米国の「ロサンゼルス・タイムズ」紙も、経済学者の論説を引用し、女性の就職率が男性並みになれば、日本では労働力が800万人増えると報じた。出生率の低下や高齢化、労働力不足といった問題に頭を悩ます日本社会にとって、これは大きな希望を感じさせるものだ。
2013年4月、安部政権は、女性を活用して日本経済を成長させるという「アベノミクス」の「第3の矢」である成長戦略を発表した。安部首相本人も「女性の社会進出はもはや選択肢ではなく、急務」として、「女性の力がなければ、『アベノミクス』は成功しない」と断言した。
日本は、「幼稚園を増やす」、「企業の産休や育児休暇を延長する(3年のフレックスタイム制)」などの措置を通して、専業主婦が職場に戻れるよう奨励する計画を立てている。

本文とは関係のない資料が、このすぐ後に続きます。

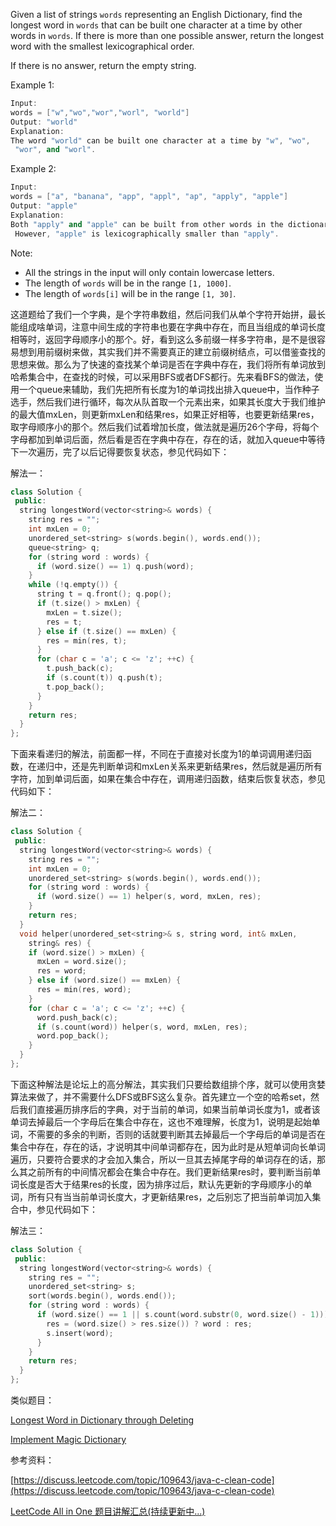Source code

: Given a list of strings `words` representing an English Dictionary, find the longest word in `words` that can be built one character at a time by other words in `words`. If there is more than one possible answer, return the longest word with the smallest lexicographical order.

If there is no answer, return the empty string.

Example 1:

```cpp
Input: 
words = ["w","wo","wor","worl", "world"]
Output: "world"
Explanation: 
The word "world" can be built one character at a time by "w", "wo",
 "wor", and "worl".
```

Example 2:

```cpp
Input: 
words = ["a", "banana", "app", "appl", "ap", "apply", "apple"]
Output: "apple"
Explanation: 
Both "apply" and "apple" can be built from other words in the dictionary.
 However, "apple" is lexicographically smaller than "apply".
```

Note:

- All the strings in the input will only contain lowercase letters.
- The length of `words` will be in the range `[1, 1000]`.
- The length of `words[i]` will be in the range `[1, 30]`.

这道题给了我们一个字典，是个字符串数组，然后问我们从单个字符开始拼，最长能组成啥单词，注意中间生成的字符串也要在字典中存在，而且当组成的单词长度相等时，返回字母顺序小的那个。好，看到这么多前缀一样多字符串，是不是很容易想到用前缀树来做，其实我们并不需要真正的建立前缀树结点，可以借鉴查找的思想来做。那么为了快速的查找某个单词是否在字典中存在，我们将所有单词放到哈希集合中，在查找的时候，可以采用BFS或者DFS都行。先来看BFS的做法，使用一个queue来辅助，我们先把所有长度为1的单词找出排入queue中，当作种子选手，然后我们进行循环，每次从队首取一个元素出来，如果其长度大于我们维护的最大值mxLen，则更新mxLen和结果res，如果正好相等，也要更新结果res，取字母顺序小的那个。然后我们试着增加长度，做法就是遍历26个字母，将每个字母都加到单词后面，然后看是否在字典中存在，存在的话，就加入queue中等待下一次遍历，完了以后记得要恢复状态，参见代码如下：

解法一：

```cpp
class Solution {
 public:
  string longestWord(vector<string>& words) {
    string res = "";
    int mxLen = 0;
    unordered_set<string> s(words.begin(), words.end());
    queue<string> q;
    for (string word : words) {
      if (word.size() == 1) q.push(word);
    }
    while (!q.empty()) {
      string t = q.front(); q.pop();
      if (t.size() > mxLen) {
        mxLen = t.size();
        res = t;
      } else if (t.size() == mxLen) {
        res = min(res, t);
      }
      for (char c = 'a'; c <= 'z'; ++c) {
        t.push_back(c);
        if (s.count(t)) q.push(t);
        t.pop_back();
      }
    }
    return res;
  }
};
```

下面来看递归的解法，前面都一样，不同在于直接对长度为1的单词调用递归函数，在递归中，还是先判断单词和mxLen关系来更新结果res，然后就是遍历所有字符，加到单词后面，如果在集合中存在，调用递归函数，结束后恢复状态，参见代码如下：

解法二：

```cpp
class Solution {
 public:
  string longestWord(vector<string>& words) {
    string res = "";
    int mxLen = 0;
    unordered_set<string> s(words.begin(), words.end());
    for (string word : words) {
      if (word.size() == 1) helper(s, word, mxLen, res);
    }
    return res;
  }
  void helper(unordered_set<string>& s, string word, int& mxLen,
    string& res) {
    if (word.size() > mxLen) {
      mxLen = word.size();
      res = word;
    } else if (word.size() == mxLen) {
      res = min(res, word);
    }
    for (char c = 'a'; c <= 'z'; ++c) {
      word.push_back(c);
      if (s.count(word)) helper(s, word, mxLen, res);
      word.pop_back();
    }
  }
};
```

下面这种解法是论坛上的高分解法，其实我们只要给数组排个序，就可以使用贪婪算法来做了，并不需要什么DFS或BFS这么复杂。首先建立一个空的哈希set，然后我们直接遍历排序后的字典，对于当前的单词，如果当前单词长度为1，或者该单词去掉最后一个字母后在集合中存在，这也不难理解，长度为1，说明是起始单词，不需要的多余的判断，否则的话就要判断其去掉最后一个字母后的单词是否在集合中存在，存在的话，才说明其中间单词都存在，因为此时是从短单词向长单词遍历，只要符合要求的才会加入集合，所以一旦其去掉尾字母的单词存在的话，那么其之前所有的中间情况都会在集合中存在。我们更新结果res时，要判断当前单词长度是否大于结果res的长度，因为排序过后，默认先更新的字母顺序小的单词，所有只有当当前单词长度大，才更新结果res，之后别忘了把当前单词加入集合中，参见代码如下：

解法三：

```cpp
class Solution {
 public:
  string longestWord(vector<string>& words) {
    string res = "";
    unordered_set<string> s;
    sort(words.begin(), words.end());
    for (string word : words) {
      if (word.size() == 1 || s.count(word.substr(0, word.size() - 1))) {
        res = (word.size() > res.size()) ? word : res;
        s.insert(word);
      }
    }
    return res;
  }
};
```

类似题目：

[Longest Word in Dictionary through Deleting](http://www.cnblogs.com/grandyang/p/6523344.html)

[Implement Magic Dictionary](http://www.cnblogs.com/grandyang/p/7612918.html)

参考资料：

[https://discuss.leetcode.com/topic/109643/java-c-clean-code](https://discuss.leetcode.com/topic/109643/java-c-clean-code)

[LeetCode All in One 题目讲解汇总(持续更新中...)](http://www.cnblogs.com/grandyang/p/4606334.html)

また、政府は企業に向け、女性管理職の比率を上げるよう通達し、2020年までに就業者全体に占める女性の割合を30%にまで引き上げることや、上場企業では役員に少なくとも女性一人を加えるよう要求した。各政府機関でもこの規定は実行され、2013年11月には日本内閣では経済産業省の審議官・山田真紀子氏を首相秘書官に任命した。山田氏は戦後初の女性首相秘書官となった。
■容易ではない女性の「逆襲」
しかし、政府の手厚い政策に関して、日本の女性たちはほとんど感謝していないようだ。厚生労働省が行った2013年の「若者の意識に関する調査」によると、15-39歳の独身女性のうち、3人に1人が「専業主婦になりたい」と答え、61%の女性が、「女性は、仕事よりも家事や子育てをするべき」と答えている。「夫を安心させるためにも、全力で仕事をすることが妻の務め」と答えた女性は29%のみだった。
日本の女性はなぜこんなにも野心がないのか?これは、女性を取り巻く世の中の情勢に敏感であることを示している。日本の女性は、家庭内であれば家計を握れるが、職場には昔と変わらず男女差が存在し、昇進や報酬といったチャンスも男性に比べて遥かに少ない。
大手製薬会社の役員を務める鳥取桂氏は、「職場に存在する目に見えない壁だけでなく、最も重要なのは、家事や子育ては女性の仕事という家庭概念を変えることだ」と指摘する。鳥取氏は、「日本社会では、『主婦』の観念は非常に深く浸透している。そのため、政治家および財界の人々の思想も保守的で、表面的には、男女平等や女性の活用によって経済を活性化させると提唱しながらも、実のところは女性を出生率を高め、人口を増やすための手段としか見ていない」という見方を示す。